### Exercise directions
Going through the data, count each line that has the word "textViewMessage". Reply with the total and nothing more.

### Data under study
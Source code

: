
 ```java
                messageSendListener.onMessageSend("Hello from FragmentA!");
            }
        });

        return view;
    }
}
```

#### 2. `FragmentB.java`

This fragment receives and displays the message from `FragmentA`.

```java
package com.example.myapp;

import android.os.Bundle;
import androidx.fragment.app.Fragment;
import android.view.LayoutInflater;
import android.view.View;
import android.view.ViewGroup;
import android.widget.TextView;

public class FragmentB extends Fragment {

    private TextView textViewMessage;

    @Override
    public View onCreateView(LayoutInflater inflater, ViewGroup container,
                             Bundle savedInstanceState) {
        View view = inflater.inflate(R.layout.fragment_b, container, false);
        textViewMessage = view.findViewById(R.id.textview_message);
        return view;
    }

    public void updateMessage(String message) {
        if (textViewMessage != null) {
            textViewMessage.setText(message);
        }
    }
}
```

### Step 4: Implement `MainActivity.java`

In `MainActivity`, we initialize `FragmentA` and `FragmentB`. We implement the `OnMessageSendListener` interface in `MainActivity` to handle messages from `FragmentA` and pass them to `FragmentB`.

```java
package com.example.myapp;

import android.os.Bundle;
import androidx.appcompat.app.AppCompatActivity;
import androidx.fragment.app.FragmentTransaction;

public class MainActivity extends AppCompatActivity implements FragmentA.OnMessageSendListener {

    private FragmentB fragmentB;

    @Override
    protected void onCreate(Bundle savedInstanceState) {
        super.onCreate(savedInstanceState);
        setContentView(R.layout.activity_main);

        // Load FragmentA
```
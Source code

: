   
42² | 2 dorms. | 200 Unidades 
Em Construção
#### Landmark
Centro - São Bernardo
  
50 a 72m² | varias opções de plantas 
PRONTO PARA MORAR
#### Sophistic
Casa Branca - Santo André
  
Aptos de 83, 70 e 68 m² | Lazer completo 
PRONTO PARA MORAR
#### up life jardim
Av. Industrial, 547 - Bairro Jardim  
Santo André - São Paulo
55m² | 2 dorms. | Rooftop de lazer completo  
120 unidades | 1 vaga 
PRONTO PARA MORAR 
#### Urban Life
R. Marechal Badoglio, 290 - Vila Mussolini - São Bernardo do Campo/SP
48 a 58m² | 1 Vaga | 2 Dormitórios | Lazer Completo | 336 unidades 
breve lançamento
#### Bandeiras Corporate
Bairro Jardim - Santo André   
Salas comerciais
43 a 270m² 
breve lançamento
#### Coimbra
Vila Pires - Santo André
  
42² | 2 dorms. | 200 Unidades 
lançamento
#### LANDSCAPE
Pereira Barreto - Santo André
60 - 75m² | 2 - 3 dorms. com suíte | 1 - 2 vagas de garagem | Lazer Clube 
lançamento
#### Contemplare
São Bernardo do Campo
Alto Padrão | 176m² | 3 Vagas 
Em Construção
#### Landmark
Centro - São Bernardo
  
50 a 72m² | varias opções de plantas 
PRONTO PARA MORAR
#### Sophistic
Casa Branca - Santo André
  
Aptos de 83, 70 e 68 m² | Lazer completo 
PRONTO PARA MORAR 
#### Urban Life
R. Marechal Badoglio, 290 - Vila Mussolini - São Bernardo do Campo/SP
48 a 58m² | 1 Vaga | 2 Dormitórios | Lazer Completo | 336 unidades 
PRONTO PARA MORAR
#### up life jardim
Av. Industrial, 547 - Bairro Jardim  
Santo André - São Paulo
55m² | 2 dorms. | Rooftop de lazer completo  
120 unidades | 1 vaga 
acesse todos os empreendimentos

### Completed task
4